** THE INPUT follows **

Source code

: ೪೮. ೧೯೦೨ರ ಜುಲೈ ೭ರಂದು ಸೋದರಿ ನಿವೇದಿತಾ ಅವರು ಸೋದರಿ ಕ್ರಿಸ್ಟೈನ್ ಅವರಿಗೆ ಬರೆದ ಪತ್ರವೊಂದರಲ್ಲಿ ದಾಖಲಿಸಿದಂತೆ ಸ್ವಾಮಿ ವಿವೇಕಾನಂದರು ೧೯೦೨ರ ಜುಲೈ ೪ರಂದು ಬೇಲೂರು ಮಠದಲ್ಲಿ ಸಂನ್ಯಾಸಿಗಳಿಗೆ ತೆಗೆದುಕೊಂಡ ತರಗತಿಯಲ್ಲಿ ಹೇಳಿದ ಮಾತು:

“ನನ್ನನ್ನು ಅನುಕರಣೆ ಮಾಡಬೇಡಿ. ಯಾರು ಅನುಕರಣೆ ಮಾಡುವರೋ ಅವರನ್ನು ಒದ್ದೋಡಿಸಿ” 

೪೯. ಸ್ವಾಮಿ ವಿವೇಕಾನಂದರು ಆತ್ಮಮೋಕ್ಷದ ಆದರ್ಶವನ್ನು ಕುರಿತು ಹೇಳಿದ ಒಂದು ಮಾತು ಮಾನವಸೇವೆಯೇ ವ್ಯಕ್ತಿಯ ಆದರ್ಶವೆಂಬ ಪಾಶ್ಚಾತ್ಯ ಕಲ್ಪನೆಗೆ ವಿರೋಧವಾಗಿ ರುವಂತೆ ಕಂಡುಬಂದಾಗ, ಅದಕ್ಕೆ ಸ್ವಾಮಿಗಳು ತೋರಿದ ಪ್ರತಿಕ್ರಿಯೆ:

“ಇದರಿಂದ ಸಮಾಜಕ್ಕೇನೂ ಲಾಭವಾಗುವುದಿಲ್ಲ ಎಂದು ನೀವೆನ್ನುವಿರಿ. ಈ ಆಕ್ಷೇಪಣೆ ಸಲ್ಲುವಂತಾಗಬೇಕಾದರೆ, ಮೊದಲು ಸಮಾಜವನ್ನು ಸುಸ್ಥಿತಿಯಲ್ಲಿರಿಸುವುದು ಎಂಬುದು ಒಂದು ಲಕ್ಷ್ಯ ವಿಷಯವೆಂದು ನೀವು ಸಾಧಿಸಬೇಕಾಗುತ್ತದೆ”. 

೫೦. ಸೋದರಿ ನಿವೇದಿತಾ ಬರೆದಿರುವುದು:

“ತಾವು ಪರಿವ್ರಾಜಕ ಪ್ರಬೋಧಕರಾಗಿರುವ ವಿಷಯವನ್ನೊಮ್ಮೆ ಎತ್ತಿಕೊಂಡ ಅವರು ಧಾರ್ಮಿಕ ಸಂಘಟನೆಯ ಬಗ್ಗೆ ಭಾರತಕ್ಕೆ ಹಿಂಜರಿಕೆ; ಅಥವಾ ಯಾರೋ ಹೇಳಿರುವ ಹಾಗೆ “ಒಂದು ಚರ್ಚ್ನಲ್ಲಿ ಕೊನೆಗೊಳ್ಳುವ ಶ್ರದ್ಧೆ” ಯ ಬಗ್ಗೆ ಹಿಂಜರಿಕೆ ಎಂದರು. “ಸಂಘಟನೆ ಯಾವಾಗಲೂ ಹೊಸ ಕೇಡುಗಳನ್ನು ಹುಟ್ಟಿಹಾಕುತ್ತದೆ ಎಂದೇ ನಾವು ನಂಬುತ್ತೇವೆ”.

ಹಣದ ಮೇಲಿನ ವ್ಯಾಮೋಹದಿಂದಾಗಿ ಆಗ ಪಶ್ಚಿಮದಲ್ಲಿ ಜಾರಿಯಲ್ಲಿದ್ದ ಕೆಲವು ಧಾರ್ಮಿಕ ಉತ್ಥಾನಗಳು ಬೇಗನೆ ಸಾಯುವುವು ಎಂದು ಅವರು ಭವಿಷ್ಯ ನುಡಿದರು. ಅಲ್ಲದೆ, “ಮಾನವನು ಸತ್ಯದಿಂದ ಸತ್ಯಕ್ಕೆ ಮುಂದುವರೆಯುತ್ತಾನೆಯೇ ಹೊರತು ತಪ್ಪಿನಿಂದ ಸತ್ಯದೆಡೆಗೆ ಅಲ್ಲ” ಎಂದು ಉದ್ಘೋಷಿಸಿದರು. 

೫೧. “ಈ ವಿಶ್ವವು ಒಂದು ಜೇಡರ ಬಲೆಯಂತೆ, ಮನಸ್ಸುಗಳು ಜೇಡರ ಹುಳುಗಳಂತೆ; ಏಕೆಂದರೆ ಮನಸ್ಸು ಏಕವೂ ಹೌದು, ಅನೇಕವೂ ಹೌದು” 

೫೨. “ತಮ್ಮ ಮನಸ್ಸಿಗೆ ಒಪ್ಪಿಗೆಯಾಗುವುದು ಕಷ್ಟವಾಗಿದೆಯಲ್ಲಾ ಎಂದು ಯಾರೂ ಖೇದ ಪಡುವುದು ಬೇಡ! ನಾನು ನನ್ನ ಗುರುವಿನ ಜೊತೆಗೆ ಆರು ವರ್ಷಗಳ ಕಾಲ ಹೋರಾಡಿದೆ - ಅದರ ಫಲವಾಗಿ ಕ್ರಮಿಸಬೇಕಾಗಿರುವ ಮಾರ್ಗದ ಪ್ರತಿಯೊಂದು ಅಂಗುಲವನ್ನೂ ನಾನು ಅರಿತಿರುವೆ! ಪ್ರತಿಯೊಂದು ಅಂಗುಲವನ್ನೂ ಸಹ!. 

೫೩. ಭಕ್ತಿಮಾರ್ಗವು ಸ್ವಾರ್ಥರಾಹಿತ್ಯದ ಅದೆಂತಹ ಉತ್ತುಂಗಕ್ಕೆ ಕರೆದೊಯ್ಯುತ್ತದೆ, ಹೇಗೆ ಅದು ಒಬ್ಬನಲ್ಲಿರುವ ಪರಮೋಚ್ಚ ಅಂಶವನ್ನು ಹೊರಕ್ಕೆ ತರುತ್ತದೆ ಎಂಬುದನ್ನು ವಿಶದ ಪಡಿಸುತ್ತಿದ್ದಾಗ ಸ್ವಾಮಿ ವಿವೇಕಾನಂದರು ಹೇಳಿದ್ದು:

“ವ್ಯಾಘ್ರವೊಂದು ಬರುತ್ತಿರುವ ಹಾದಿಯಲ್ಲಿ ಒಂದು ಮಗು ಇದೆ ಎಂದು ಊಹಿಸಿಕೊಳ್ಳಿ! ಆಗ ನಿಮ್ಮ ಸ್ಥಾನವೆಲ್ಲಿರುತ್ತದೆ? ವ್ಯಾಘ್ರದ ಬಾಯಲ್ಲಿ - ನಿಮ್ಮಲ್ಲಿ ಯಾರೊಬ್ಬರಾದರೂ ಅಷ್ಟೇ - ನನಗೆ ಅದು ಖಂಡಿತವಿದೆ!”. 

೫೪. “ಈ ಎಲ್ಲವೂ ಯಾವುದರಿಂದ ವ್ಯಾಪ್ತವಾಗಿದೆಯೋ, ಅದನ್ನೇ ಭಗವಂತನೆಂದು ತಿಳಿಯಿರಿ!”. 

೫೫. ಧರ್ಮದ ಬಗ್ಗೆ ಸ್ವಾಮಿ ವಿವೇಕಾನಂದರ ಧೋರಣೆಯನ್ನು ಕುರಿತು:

** End of THE INPUT **

WHAT NEEDS TO BE DONE
Retype only this portion of the data above: the line containing "೪೮. ೧೯೦೨ರ ಜುಲೈ", the line containing "ಪರಿವ್ರಾಜಕ ಪ್ರಬೋಧಕರಾಗಿರುವ ವಿಷಯವನ್ನೊಮ್ಮೆ", and all lines between them, exactly.

TASK RESULT
: ೪೮. ೧೯೦೨ರ ಜುಲೈ ೭ರಂದು ಸೋದರಿ ನಿವೇದಿತಾ ಅವರು ಸೋದರಿ ಕ್ರಿಸ್ಟೈನ್ ಅವರಿಗೆ ಬರೆದ ಪತ್ರವೊಂದರಲ್ಲಿ ದಾಖಲಿಸಿದಂತೆ ಸ್ವಾಮಿ ವಿವೇಕಾನಂದರು ೧೯೦೨ರ ಜುಲೈ ೪ರಂದು ಬೇಲೂರು ಮಠದಲ್ಲಿ ಸಂನ್ಯಾಸಿಗಳಿಗೆ ತೆಗೆದುಕೊಂಡ ತರಗತಿಯಲ್ಲಿ ಹೇಳಿದ ಮಾತು:

“ನನ್ನನ್ನು ಅನುಕರಣೆ ಮಾಡಬೇಡಿ. ಯಾರು ಅನುಕರಣೆ ಮಾಡುವರೋ ಅವರನ್ನು ಒದ್ದೋಡಿಸಿ” 

೪೯. ಸ್ವಾಮಿ ವಿವೇಕಾನಂದರು ಆತ್ಮಮೋಕ್ಷದ ಆದರ್ಶವನ್ನು ಕುರಿತು ಹೇಳಿದ ಒಂದು ಮಾತು ಮಾನವಸೇವೆಯೇ ವ್ಯಕ್ತಿಯ ಆದರ್ಶವೆಂಬ ಪಾಶ್ಚಾತ್ಯ ಕಲ್ಪನೆಗೆ ವಿರೋಧವಾಗಿ ರುವಂತೆ ಕಂಡುಬಂದಾಗ, ಅದಕ್ಕೆ ಸ್ವಾಮಿಗಳು ತೋರಿದ ಪ್ರತಿಕ್ರಿಯೆ:

“ಇದರಿಂದ ಸಮಾಜಕ್ಕೇನೂ ಲಾಭವಾಗುವುದಿಲ್ಲ ಎಂದು ನೀವೆನ್ನುವಿರಿ. ಈ ಆಕ್ಷೇಪಣೆ ಸಲ್ಲುವಂತಾಗಬೇಕಾದರೆ, ಮೊದಲು ಸಮಾಜವನ್ನು ಸುಸ್ಥಿತಿಯಲ್ಲಿರಿಸುವುದು ಎಂಬುದು ಒಂದು ಲಕ್ಷ್ಯ ವಿಷಯವೆಂದು ನೀವು ಸಾಧಿಸಬೇಕಾಗುತ್ತದೆ”. 

೫೦. ಸೋದರಿ ನಿವೇದಿತಾ ಬರೆದಿರುವುದು:

“ತಾವು ಪರಿವ್ರಾಜಕ ಪ್ರಬೋಧಕರಾಗಿರುವ ವಿಷಯವನ್ನೊಮ್ಮೆ ಎತ್ತಿಕೊಂಡ ಅವರು ಧಾರ್ಮಿಕ ಸಂಘಟನೆಯ ಬಗ್ಗೆ ಭಾರತಕ್ಕೆ ಹಿಂಜರಿಕೆ; ಅಥವಾ ಯಾರೋ ಹೇಳಿರುವ ಹಾಗೆ “ಒಂದು ಚರ್ಚ್ನಲ್ಲಿ ಕೊನೆಗೊಳ್ಳುವ ಶ್ರದ್ಧೆ” ಯ ಬಗ್ಗೆ ಹಿಂಜರಿಕೆ ಎಂದರು. “ಸಂಘಟನೆ ಯಾವಾಗಲೂ ಹೊಸ ಕೇಡುಗಳನ್ನು ಹುಟ್ಟಿಹಾಕುತ್ತದೆ ಎಂದೇ ನಾವು ನಂಬುತ್ತೇವೆ”.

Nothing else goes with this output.